Just speaking from my experience but might give you some insight. I was in a situation in which I was frustrated with my wife which I feel led me to an eventual EA. It started off with chatting online. If the chats are sexual in tone then it is him trying to be more than friends. For me it was an ego boost when my wife at home wasn't doing her part for the relationship. Is he wanting more from you? I am by no means able to give the best advice bc obvioulsy I am biased with my own situation. I hate to say it but you talkin to guys might throw it in his face and get him to wake up. I would also think if you point out that he has the real thing over vs. The virtual world maybe he would wake up.
_Posted via Mobile Device_


----------



## MarriedWifeInLove (May 28, 2010)

mirror said:


> Just speaking from my experience but might give you some insight. I was in a situation in which I was frustrated with my wife which I feel led me to an eventual EA. It started off with chatting online.
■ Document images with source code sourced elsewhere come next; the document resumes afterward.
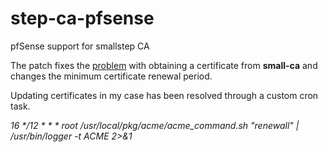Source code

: # step-ca-pfsense
pfSense support for smallstep CA

The patch fixes the [problem](https://redmine.pfsense.org/issues/9833) with obtaining a certificate from **small-ca** and changes the minimum certificate renewal period.

Updating certificates in my case has been resolved through a custom cron task.

<em>16	*/12	*	*	*	root	/usr/local/pkg/acme/acme_command.sh "renewall" | /usr/bin/logger -t ACME 2>&1</em>
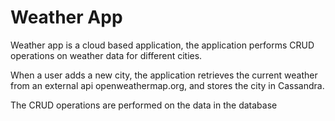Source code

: # Weather App

Weather app is a cloud based application, the application performs CRUD operations on weather data for different cities.

When a user adds a new city, the application retrieves the current weather from an external api openweathermap.org, and stores the city in Cassandra.

The CRUD operations are performed on the data in the database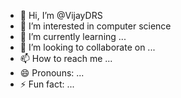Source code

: - 👋 Hi, I’m @VijayDRS
- 👀 I’m interested in computer science 
- 🌱 I’m currently learning ...
- 💞️ I’m looking to collaborate on ...
- 📫 How to reach me ...
- 😄 Pronouns: ...
- ⚡ Fun fact: ...

<!---
VijayDRS/VijayDRS is a ✨ special ✨ repository because its `README.md` (this file) appears on your GitHub profile.
You can click the Preview link to take a look at your changes.
--->
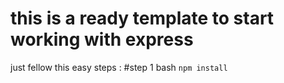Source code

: # this is a ready template to start working with express
just fellow this easy steps : 
#step 1 
bash ``
  npm install  
 ``
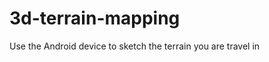 3d-terrain-mapping
==================

Use the Android device to sketch the terrain you are travel in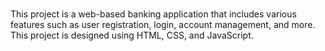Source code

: # 



This project  is a web-based banking application that includes various features such as user registration, login, account management, and more. This project is designed using HTML, CSS, and JavaScript.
If the chats are sexual in tone then it is him trying to be more than friends. For me it was an ego boost when my wife at home wasn't doing her part for the relationship. Is he wanting more from you? I am by no means able to give the best advice bc obvioulsy I am biased with my own situation. I hate to say it but you talkin to guys might throw it in his face and get him to wake up. I would also think if you point out that he has the real thing over vs. The virtual world maybe he would wake up.
> _Posted via Mobile Device_


Unfortunately, men with a sexual addiction (even those on-line), know it's wrong, know they shouldn't be doing it, know they are taking time away from their families and their spouses, but do it anyway - reason it's called an addiction.

Pointing out that he has the real thing vs the virtual world does nothing. If it did, then my problem with this is my marriage would have disappeared a long time ago.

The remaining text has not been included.